§ SOURCE MATERIAL
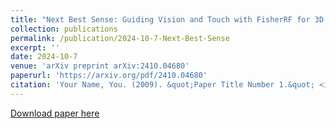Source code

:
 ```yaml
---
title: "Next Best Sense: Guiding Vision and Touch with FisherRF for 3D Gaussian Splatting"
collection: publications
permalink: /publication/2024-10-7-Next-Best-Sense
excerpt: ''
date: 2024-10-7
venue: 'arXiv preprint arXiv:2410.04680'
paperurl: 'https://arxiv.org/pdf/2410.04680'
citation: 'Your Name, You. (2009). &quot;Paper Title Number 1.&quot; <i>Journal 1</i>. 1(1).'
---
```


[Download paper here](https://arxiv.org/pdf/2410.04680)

* * *

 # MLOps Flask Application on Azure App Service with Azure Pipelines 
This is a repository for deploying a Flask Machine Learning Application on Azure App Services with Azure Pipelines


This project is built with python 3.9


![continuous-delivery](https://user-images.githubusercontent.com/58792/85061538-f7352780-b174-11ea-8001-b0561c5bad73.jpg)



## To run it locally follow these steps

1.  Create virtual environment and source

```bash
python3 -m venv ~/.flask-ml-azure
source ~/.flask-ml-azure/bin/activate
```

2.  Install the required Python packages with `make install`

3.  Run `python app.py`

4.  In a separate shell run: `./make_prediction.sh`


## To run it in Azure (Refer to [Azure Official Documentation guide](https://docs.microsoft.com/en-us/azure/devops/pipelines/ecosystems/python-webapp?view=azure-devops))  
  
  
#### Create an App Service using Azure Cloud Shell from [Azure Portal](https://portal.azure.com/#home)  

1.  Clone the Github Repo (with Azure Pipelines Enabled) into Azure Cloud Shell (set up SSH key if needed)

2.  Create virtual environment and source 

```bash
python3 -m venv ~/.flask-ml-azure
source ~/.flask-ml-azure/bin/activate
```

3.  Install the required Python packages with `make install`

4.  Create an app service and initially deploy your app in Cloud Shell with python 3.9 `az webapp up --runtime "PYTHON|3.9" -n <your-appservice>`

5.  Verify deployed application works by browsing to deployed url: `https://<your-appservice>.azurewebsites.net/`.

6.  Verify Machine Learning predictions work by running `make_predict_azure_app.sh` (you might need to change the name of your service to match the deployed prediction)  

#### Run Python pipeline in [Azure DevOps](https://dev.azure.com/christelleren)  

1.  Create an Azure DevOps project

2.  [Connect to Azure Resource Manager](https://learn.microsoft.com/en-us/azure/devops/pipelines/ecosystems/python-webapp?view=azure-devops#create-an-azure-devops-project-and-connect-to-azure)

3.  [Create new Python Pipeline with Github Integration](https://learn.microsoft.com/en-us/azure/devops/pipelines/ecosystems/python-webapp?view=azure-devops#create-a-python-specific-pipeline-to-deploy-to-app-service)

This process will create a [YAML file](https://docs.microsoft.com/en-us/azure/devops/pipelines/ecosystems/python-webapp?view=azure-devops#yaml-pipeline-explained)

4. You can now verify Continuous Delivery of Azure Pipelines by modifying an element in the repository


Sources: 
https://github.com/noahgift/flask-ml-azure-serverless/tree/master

---

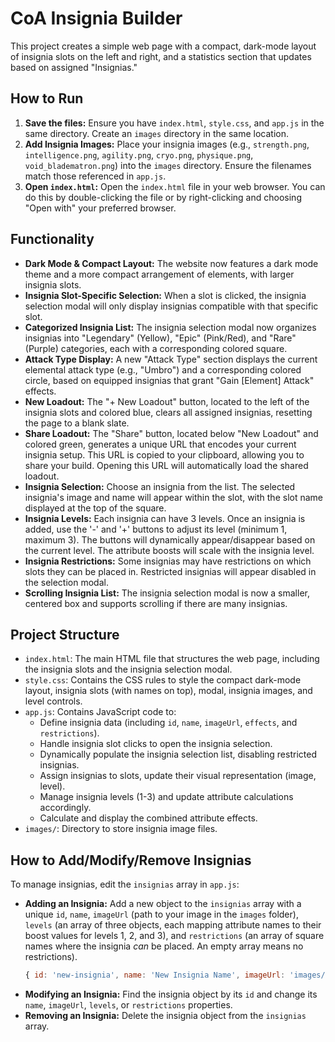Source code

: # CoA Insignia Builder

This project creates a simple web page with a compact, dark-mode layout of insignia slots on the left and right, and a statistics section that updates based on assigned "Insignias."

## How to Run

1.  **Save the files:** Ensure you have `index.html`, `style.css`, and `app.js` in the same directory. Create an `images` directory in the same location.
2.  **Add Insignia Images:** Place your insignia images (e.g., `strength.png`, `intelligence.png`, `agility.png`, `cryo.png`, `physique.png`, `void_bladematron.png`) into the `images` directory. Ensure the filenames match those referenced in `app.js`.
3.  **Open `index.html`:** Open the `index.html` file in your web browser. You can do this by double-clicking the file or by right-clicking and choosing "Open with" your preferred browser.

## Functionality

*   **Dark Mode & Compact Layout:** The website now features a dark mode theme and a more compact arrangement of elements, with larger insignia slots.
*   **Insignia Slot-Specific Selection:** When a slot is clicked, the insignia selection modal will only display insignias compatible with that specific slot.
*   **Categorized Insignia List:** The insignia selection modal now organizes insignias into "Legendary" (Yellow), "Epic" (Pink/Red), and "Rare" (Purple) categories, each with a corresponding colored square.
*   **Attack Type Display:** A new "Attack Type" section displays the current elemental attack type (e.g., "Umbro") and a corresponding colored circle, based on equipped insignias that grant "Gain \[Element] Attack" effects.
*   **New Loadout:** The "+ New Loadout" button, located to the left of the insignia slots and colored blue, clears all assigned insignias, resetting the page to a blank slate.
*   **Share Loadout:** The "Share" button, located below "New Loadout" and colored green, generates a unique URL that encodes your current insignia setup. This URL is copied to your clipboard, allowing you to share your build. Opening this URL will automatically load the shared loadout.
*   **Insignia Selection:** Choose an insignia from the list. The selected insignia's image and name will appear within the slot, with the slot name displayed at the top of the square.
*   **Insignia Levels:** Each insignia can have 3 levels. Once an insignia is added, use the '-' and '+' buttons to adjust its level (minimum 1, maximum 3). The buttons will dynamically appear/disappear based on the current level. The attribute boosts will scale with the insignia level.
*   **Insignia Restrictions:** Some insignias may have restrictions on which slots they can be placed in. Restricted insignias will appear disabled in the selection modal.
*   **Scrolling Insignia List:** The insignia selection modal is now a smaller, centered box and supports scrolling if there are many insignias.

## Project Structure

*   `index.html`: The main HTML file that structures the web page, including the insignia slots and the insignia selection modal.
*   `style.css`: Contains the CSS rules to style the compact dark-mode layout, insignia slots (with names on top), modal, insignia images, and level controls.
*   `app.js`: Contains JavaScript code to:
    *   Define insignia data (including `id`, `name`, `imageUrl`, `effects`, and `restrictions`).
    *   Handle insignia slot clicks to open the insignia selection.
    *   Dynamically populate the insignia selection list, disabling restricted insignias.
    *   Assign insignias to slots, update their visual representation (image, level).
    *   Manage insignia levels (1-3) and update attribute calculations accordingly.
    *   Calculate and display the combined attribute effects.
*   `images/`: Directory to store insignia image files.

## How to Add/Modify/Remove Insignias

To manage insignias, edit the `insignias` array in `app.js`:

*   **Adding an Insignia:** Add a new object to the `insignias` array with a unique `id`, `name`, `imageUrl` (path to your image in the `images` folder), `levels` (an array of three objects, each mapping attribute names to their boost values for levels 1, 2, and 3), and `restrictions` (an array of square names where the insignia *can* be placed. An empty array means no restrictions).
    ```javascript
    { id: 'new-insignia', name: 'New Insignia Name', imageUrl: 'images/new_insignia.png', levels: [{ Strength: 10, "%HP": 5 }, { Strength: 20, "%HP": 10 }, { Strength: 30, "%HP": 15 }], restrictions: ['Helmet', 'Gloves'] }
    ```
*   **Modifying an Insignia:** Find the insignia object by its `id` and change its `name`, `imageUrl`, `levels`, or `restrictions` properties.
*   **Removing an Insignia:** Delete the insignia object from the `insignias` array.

§ DIRECTIONS
Copy down every line of the material above that includes the string "slots".

§ TASK SOLUTION
This project creates a simple web page with a compact, dark-mode layout of insignia slots on the left and right, and a statistics section that updates based on assigned "Insignias."
*   **Dark Mode & Compact Layout:** The website now features a dark mode theme and a more compact arrangement of elements, with larger insignia slots.
*   **New Loadout:** The "+ New Loadout" button, located to the left of the insignia slots and colored blue, clears all assigned insignias, resetting the page to a blank slate.
*   **Insignia Restrictions:** Some insignias may have restrictions on which slots they can be placed in. Restricted insignias will appear disabled in the selection modal.
*   `index.html`: The main HTML file that structures the web page, including the insignia slots and the insignia selection modal.
*   `style.css`: Contains the CSS rules to style the compact dark-mode layout, insignia slots (with names on top), modal, insignia images, and level controls.
    *   Assign insignias to slots, update their visual representation (image, level).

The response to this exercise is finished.